Friberg LE, Henningsson A, Maas H, Nguyen L, Karlsson MO. Model of chemotherapy-induced myelosuppression with parameter consistency across drugs. J Clin Oncol. 2002 Dec 15;20(24):4713-21. doi:10.1200/JCO.2002.02.140.
Norris DC. Dose Titration Algorithm Tuning (DTAT) should supersede ‘the’ Maximum Tolerated Dose (MTD) in oncology dose-finding trials. F1000Research. 2017;6:112. doi:10.12688/f1000research.10624.3. https://f1000research.com/articles/6-112/v3
See Also
pomp, sim
Examples
# Reproduce the sim$pkpd model and sim$pop population from reference #3:
library(pomp)
Onoue.Friberg(N=25)
sim$pop # NB: this differs from pop of original paper...
# Whereas the present version of Onoue.Friberg() draws simulated populations
# using pomp::rprior(), to reproduce the original F1000Research paper [3] we
# re-draw sim$pop as originally & prosaically done (see https://osf.io/vwnqz/):
set.seed(2016)
N <- 25
dtx.mm <- 0.808 # molar mass (mg/µM) of docetaxel
sim$pop$Circ0 <- rlnorm(N, meanlog=log(5050), sdlog=0.42) # units=cells/mm^3
sim$pop$MTT <- rlnorm(N, meanlog=log(89.3), sdlog=0.16) # mean transit time
sim$pop$gamma <- rlnorm(N, meanlog=log(0.163), sdlog=0.039) # feedback factor
sim$pop$Emax <- rlnorm(N, meanlog=log(83.9), sdlog=0.33)
sim$pop$EC50 <- rlnorm(N, meanlog=log(7.17*dtx.mm), sdlog=0.50)
# PK params from 2-compartment docetaxel model of Onoue et al (2016)
sim$pop$CL <- rlnorm(N, meanlog=log(32.6), sdlog=0.295)
sim$pop$Q <- rlnorm(N, meanlog=log(5.34), sdlog=0.551)
sim$pop$Vc <- rlnorm(N, meanlog=log(5.77), sdlog=0.1) # Onoue gives no CV% for V1
sim$pop$Vp <- rlnorm(N, meanlog=log(11.0), sdlog=0.598) # Called 'V2' in Onoue
sim$pop$kTR=4/sim$pop$MTT
# Now we run the sim$pkpd model, separately for each of N simultated individuals:
allout <- data.frame() # accumulator for N individual ODE solutions
for (id in 1:sim$N) {
out <- trajectory(sim$pkpd,
params=c(sim$pop[sim$pop$id==id, -which(names(sim$pop) %in% c('id','MTT'))]
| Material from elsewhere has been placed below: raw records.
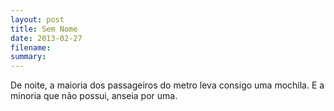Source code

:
 ```yaml
---
layout: post
title: Sem Nome
date: 2013-02-27
filename:
summary:
---
```


De noite, a maioria dos passageiros do metro leva consigo uma mochila. E a minoria que não possui, anseia por uma.


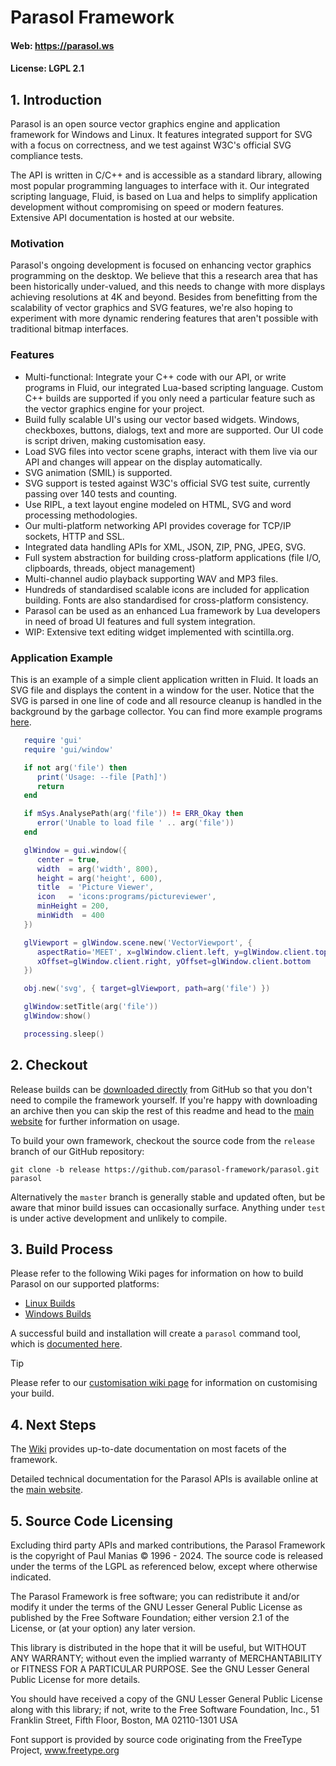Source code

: 
# Parasol Framework

#### Web: https://parasol.ws

#### License: LGPL 2.1

## 1. Introduction

Parasol is an open source vector graphics engine and application framework for Windows and Linux.  It features integrated support for SVG with a focus on correctness, and we test against W3C's official SVG compliance tests.

The API is written in C/C++ and is accessible as a standard library, allowing most popular programming languages to interface with it.  Our integrated scripting language, Fluid, is based on Lua and helps to simplify application development without compromising on speed or modern features.  Extensive API documentation is hosted at our website.

### Motivation

Parasol's ongoing development is focused on enhancing vector graphics programming on the desktop. We believe that this a research area that has been historically under-valued, and this needs to change with more displays achieving resolutions at 4K and beyond.  Besides from benefitting from the scalability of vector graphics and SVG features, we're also hoping to experiment with more dynamic rendering features that aren't possible with traditional bitmap interfaces.

### Features

* Multi-functional: Integrate your C++ code with our API, or write programs in Fluid, our integrated Lua-based scripting language.  Custom C++ builds are supported if you only need a particular feature such as the vector graphics engine for your project.
* Build fully scalable UI's using our vector based widgets.  Windows, checkboxes, buttons, dialogs, text and more are supported.  Our UI code is script driven, making customisation easy.
* Load SVG files into vector scene graphs, interact with them live via our API and changes will appear on the display automatically.
* SVG animation (SMIL) is supported.
* SVG support is tested against W3C's official SVG test suite, currently passing over 140 tests and counting.
* Use RIPL, a text layout engine modeled on HTML, SVG and word processing methodologies.
* Our multi-platform networking API provides coverage for TCP/IP sockets, HTTP and SSL.
* Integrated data handling APIs for XML, JSON, ZIP, PNG, JPEG, SVG.
* Full system abstraction for building cross-platform applications (file I/O, clipboards, threads, object management)
* Multi-channel audio playback supporting WAV and MP3 files.
* Hundreds of standardised scalable icons are included for application building.  Fonts are also standardised for cross-platform consistency.
* Parasol can be used as an enhanced Lua framework by Lua developers in need of broad UI features and full system integration.
* WIP: Extensive text editing widget implemented with scintilla.org.

### Application Example

This is an example of a simple client application written in Fluid.  It loads an SVG file and displays the content in a window for the user.  Notice that the SVG is parsed in one line of code and all resource cleanup is handled in the background by the garbage collector.  You can find more example programs [here](examples/).

```Lua
   require 'gui'
   require 'gui/window'

   if not arg('file') then
      print('Usage: --file [Path]')
      return
   end

   if mSys.AnalysePath(arg('file')) != ERR_Okay then
      error('Unable to load file ' .. arg('file'))
   end

   glWindow = gui.window({
      center = true,
      width  = arg('width', 800),
      height = arg('height', 600),
      title  = 'Picture Viewer',
      icon   = 'icons:programs/pictureviewer',
      minHeight = 200,
      minWidth  = 400
   })

   glViewport = glWindow.scene.new('VectorViewport', {
      aspectRatio='MEET', x=glWindow.client.left, y=glWindow.client.top,
      xOffset=glWindow.client.right, yOffset=glWindow.client.bottom
   })

   obj.new('svg', { target=glViewport, path=arg('file') })

   glWindow:setTitle(arg('file'))
   glWindow:show()

   processing.sleep()
```

## 2. Checkout

Release builds can be [downloaded directly](https://github.com/parasol-framework/parasol/releases/latest) from GitHub so that you don't need to compile the framework yourself.  If you're happy with downloading an archive then you can skip the rest of this readme and head to the [main website](https://www.parasol.ws) for further information on usage.

To build your own framework, checkout the source code from the `release` branch of our GitHub repository:

```
git clone -b release https://github.com/parasol-framework/parasol.git parasol
```

Alternatively the `master` branch is generally stable and updated often, but be aware that minor build issues can occasionally surface.  Anything under `test` is under active development and unlikely to compile.

## 3. Build Process

Please refer to the following Wiki pages for information on how to build Parasol on our supported platforms:

* [Linux Builds](https://github.com/parasol-framework/parasol/wiki/Linux-Builds)
* [Windows Builds](https://github.com/parasol-framework/parasol/wiki/Windows-Builds)

A successful build and installation will create a `parasol` command tool, which is [documented here](https://github.com/parasol-framework/parasol/wiki/Parasol-Cmd-Tool).

> [!TIP]
> Please refer to our [customisation wiki page](https://github.com/parasol-framework/parasol/wiki/Customising-Your-Build) for information on customising your build.

## 4. Next Steps

The [Wiki](https://github.com/parasol-framework/parasol/wiki) provides up-to-date documentation on most facets of the framework.

Detailed technical documentation for the Parasol APIs is available online at the [main website](https://www.parasol.ws).

## 5. Source Code Licensing

Excluding third party APIs and marked contributions, the Parasol Framework is the copyright of Paul Manias © 1996 - 2024.  The source code is released under the terms of the LGPL as referenced below, except where otherwise indicated.

The Parasol Framework is free software; you can redistribute it and/or modify it under the terms of the GNU Lesser General Public License as published by the Free Software Foundation; either version 2.1 of the License, or (at your option) any later version.

This library is distributed in the hope that it will be useful, but WITHOUT ANY WARRANTY; without even the implied warranty of MERCHANTABILITY or FITNESS FOR A PARTICULAR PURPOSE.  See the GNU Lesser General Public License for more details.

You should have received a copy of the GNU Lesser General Public License along with this library; if not, write to the Free Software Foundation, Inc., 51 Franklin Street, Fifth Floor, Boston, MA  02110-1301  USA

Font support is provided by source code originating from the FreeType Project, www.freetype.org
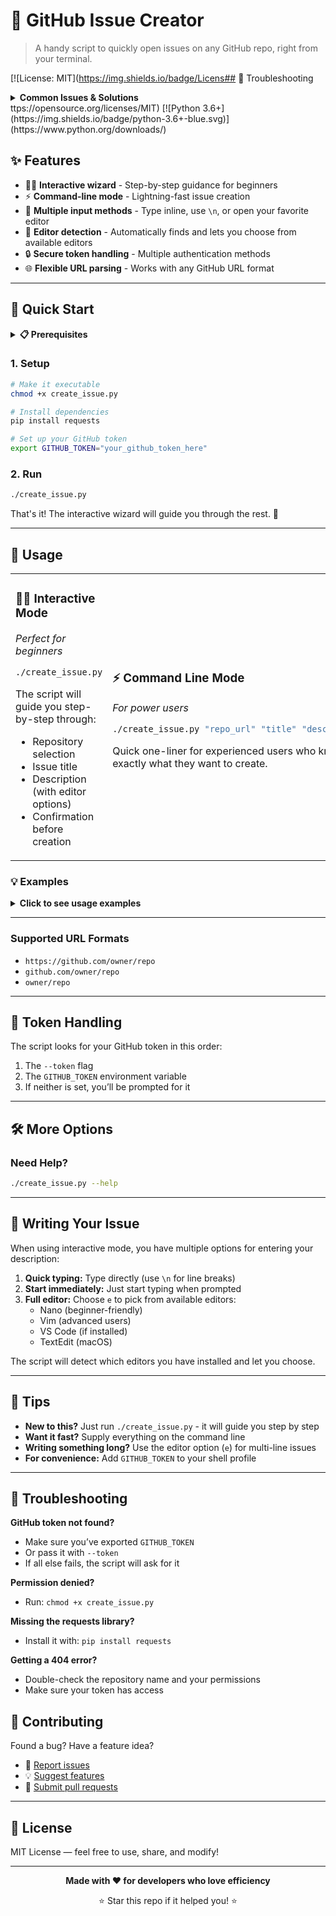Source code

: # 🚀 GitHub Issue Creator

> A handy script to quickly open issues on any GitHub repo, right from your terminal.

[![License: MIT](https://img.shields.io/badge/Licens## 🐛 Troubleshooting

<details>
<summary><strong>Common Issues & Solutions</strong></summary>

| Issue                           | Solution                                                     |
| ------------------------------- | ------------------------------------------------------------ |
| **"GitHub token not found"**    | Set `export GITHUB_TOKEN="your_token"` or use `--token` flag |
| **"Permission denied"**         | Run `chmod +x create_issue.py`                               |
| **"requests module not found"** | Install with `pip install requests`                          |
| **"404 error"**                 | Check repository name and token permissions                  |

</details>ttps://opensource.org/licenses/MIT)
[![Python 3.6+](https://img.shields.io/badge/python-3.6+-blue.svg)](https://www.python.org/downloads/)

## ✨ Features

- 🧙‍♂️ **Interactive wizard** - Step-by-step guidance for beginners
- ⚡ **Command-line mode** - Lightning-fast issue creation
- 📝 **Multiple input methods** - Type inline, use `\n`, or open your favorite editor
- 🎨 **Editor detection** - Automatically finds and lets you choose from available editors
- 🔒 **Secure token handling** - Multiple authentication methods
- 🌐 **Flexible URL parsing** - Works with any GitHub URL format

---

## 🚀 Quick Start

<details>
<summary><strong>📋 Prerequisites</strong></summary>

- Python 3.6 or higher
- `requests` library
- A GitHub personal access token

</details>

### 1. Setup

```bash
# Make it executable
chmod +x create_issue.py

# Install dependencies
pip install requests

# Set up your GitHub token
export GITHUB_TOKEN="your_github_token_here"
```

### 2. Run

```bash
./create_issue.py
```

That's it! The interactive wizard will guide you through the rest. 🎉

---

## 📖 Usage

<table>
<tr>
<td width="50%">

### 🧙‍♂️ Interactive Mode

_Perfect for beginners_

```bash
./create_issue.py
```

The script will guide you step-by-step through:

- Repository selection
- Issue title
- Description (with editor options)
- Confirmation before creation

</td>
<td width="50%">

### ⚡ Command Line Mode

_For power users_

```bash
./create_issue.py "repo_url" "title" "description"
```

Quick one-liner for experienced users who know exactly what they want to create.

</td>
</tr>
</table>

### 💡 Examples

<details>
<summary><strong>Click to see usage examples</strong></summary>

```bash
# Basic usage - interactive mode
./create_issue.py

# Command line with full URL
./create_issue.py "https://github.com/microsoft/vscode" "Bug: App crashes" "The app crashes on startup"

# Short format
./create_issue.py "microsoft/vscode" "Feature request" "Add dark mode"

# With custom token
./create_issue.py "user/repo" "Bug report" "Description" --token "your_token"

# Force interactive mode
./create_issue.py --interactive
```

</details>

---

### Supported URL Formats

- `https://github.com/owner/repo`
- `github.com/owner/repo`
- `owner/repo`

---

## 🔑 Token Handling

The script looks for your GitHub token in this order:

1. The `--token` flag
2. The `GITHUB_TOKEN` environment variable
3. If neither is set, you’ll be prompted for it

---

## 🛠️ More Options

### Need Help?

```bash
./create_issue.py --help
```

---

## 📝 Writing Your Issue

When using interactive mode, you have multiple options for entering your description:

1. **Quick typing:** Type directly (use `\n` for line breaks)
2. **Start immediately:** Just start typing when prompted
3. **Full editor:** Choose `e` to pick from available editors:
   - Nano (beginner-friendly)
   - Vim (advanced users)
   - VS Code (if installed)
   - TextEdit (macOS)

The script will detect which editors you have installed and let you choose.

---

## 🎯 Tips

- **New to this?** Just run `./create_issue.py` - it will guide you step by step
- **Want it fast?** Supply everything on the command line
- **Writing something long?** Use the editor option (`e`) for multi-line issues
- **For convenience:** Add `GITHUB_TOKEN` to your shell profile

---

## 🐛 Troubleshooting

**GitHub token not found?**

- Make sure you’ve exported `GITHUB_TOKEN`
- Or pass it with `--token`
- If all else fails, the script will ask for it

**Permission denied?**

- Run: `chmod +x create_issue.py`

**Missing the requests library?**

- Install it with: `pip install requests`

**Getting a 404 error?**

- Double-check the repository name and your permissions
- Make sure your token has access

## 🤝 Contributing

Found a bug? Have a feature idea?

- 🐛 [Report issues](../../issues)
- 💡 [Suggest features](../../issues)
- 🔧 [Submit pull requests](../../pulls)

---

## 📄 License

MIT License — feel free to use, share, and modify!

---

<div align="center">

**Made with ❤️ for developers who love efficiency**

⭐ Star this repo if it helped you! ⭐

</div>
, sigma=0.05, dose=100, duration=1),
format="data.frame")
# drop 'traj' and shift 'time' to first column
out <- out[,c('time',setdiff(colnames(out),c('time','traj')))]
out$id <- paste("id",id,sep="")
allout <- rbind(allout, out)
}
library(Hmisc)
allout <- upData(allout
, id = ordered(id, levels=paste("id",1:sim$N,sep=""))
, units=c(Prol="cells/mm^3", Tx.1="cells/mm^3",
Tx.2="cells/mm^3", Tx.3="cells/mm^3",
Circ="cells/mm^3",
Cc="ng/mL", Cp="ng/mL",
time="hours"), print=FALSE)
library(tidyr)
cout <- gather(allout, key="Series", value="Concentration"
, Cc, Cp
, factor_key = TRUE)
label(cout$Concentration) <- "Drug Concentration"
# Figure 1 from reference [3]:
library(RColorBrewer)
xYplot(Concentration ~ time | id, group=Series
, data=cout, subset=time<6
, layout=c(5,NA)
, type='l', as.table=TRUE
, label.curves=FALSE
, par.settings=list(superpose.line=list(lwd=2,col=brewer.pal(4,"PRGn")[c(1,4)]))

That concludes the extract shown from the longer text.